RECORDED INFORMATION:
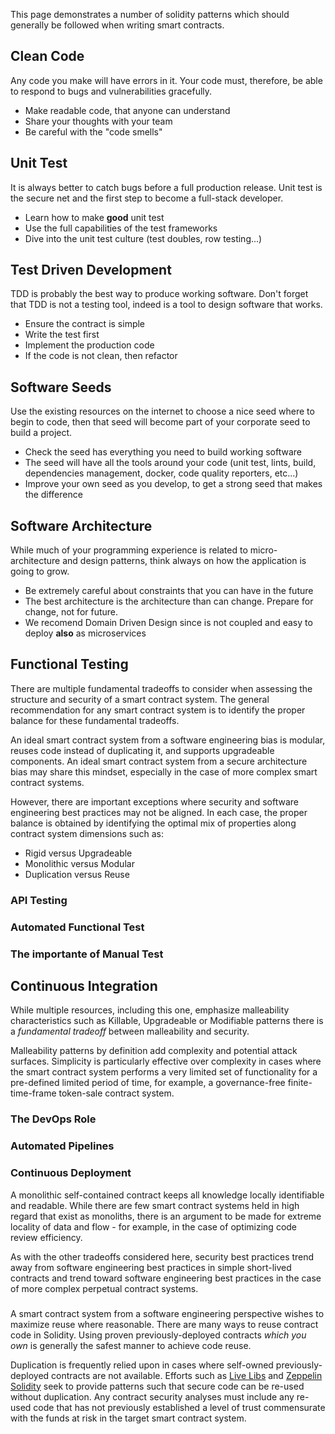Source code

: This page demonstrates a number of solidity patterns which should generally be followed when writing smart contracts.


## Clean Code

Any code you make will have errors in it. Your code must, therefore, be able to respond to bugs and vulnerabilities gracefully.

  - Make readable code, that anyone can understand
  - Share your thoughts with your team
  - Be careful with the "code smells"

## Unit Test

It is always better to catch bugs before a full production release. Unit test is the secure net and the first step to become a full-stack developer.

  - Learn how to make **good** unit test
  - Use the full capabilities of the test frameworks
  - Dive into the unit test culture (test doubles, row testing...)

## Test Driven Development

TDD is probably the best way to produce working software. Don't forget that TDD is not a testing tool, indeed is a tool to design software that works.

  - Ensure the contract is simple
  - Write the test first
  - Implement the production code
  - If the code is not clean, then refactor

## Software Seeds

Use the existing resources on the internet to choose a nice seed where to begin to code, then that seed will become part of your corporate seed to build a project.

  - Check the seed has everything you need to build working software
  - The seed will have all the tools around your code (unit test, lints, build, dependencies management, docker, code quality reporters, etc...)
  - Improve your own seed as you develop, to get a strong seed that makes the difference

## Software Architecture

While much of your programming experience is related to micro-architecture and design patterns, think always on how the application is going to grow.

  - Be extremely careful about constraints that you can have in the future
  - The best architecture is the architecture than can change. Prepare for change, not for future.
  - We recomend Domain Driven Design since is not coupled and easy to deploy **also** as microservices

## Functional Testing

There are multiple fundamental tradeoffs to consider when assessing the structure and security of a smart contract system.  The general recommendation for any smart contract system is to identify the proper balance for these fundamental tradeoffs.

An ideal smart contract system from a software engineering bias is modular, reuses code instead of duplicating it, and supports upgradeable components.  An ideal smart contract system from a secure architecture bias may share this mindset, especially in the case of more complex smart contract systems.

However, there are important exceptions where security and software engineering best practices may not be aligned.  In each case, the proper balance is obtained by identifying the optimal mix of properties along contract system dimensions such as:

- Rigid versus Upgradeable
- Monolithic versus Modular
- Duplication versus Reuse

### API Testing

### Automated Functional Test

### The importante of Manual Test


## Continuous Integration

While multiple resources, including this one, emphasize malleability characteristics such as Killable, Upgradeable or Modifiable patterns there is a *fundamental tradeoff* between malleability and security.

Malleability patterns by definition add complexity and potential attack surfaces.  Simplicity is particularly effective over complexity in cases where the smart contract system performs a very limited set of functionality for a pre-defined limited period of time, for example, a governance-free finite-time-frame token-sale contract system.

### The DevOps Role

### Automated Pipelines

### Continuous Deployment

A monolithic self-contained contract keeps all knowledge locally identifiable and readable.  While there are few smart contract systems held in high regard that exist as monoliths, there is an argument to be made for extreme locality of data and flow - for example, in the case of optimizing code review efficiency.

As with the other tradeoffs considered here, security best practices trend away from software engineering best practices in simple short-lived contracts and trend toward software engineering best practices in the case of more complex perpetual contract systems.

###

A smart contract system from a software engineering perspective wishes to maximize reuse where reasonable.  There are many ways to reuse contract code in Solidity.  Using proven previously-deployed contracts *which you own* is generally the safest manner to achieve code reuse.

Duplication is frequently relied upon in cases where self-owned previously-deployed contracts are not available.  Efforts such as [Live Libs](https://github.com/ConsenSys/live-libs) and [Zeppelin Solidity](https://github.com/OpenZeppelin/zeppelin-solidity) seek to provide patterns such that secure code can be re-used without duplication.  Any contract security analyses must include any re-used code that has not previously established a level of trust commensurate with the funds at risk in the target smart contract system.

WORK REQUIRED:
Exact repeat, pictures omitted: give every line from the top of the records down to and including the line with "## Software Architecture".

RESULT FOR THIS EXERCISE:
Source code

: This page demonstrates a number of solidity patterns which should generally be followed when writing smart contracts.


## Clean Code

Any code you make will have errors in it. Your code must, therefore, be able to respond to bugs and vulnerabilities gracefully.

  - Make readable code, that anyone can understand
  - Share your thoughts with your team
  - Be careful with the "code smells"

## Unit Test

It is always better to catch bugs before a full production release. Unit test is the secure net and the first step to become a full-stack developer.

  - Learn how to make **good** unit test
  - Use the full capabilities of the test frameworks
  - Dive into the unit test culture (test doubles, row testing...)

## Test Driven Development

TDD is probably the best way to produce working software. Don't forget that TDD is not a testing tool, indeed is a tool to design software that works.

  - Ensure the contract is simple
  - Write the test first
  - Implement the production code
  - If the code is not clean, then refactor

## Software Seeds

Use the existing resources on the internet to choose a nice seed where to begin to code, then that seed will become part of your corporate seed to build a project.

  - Check the seed has everything you need to build working software
  - The seed will have all the tools around your code (unit test, lints, build, dependencies management, docker, code quality reporters, etc...)
  - Improve your own seed as you develop, to get a strong seed that makes the difference

## Software Architecture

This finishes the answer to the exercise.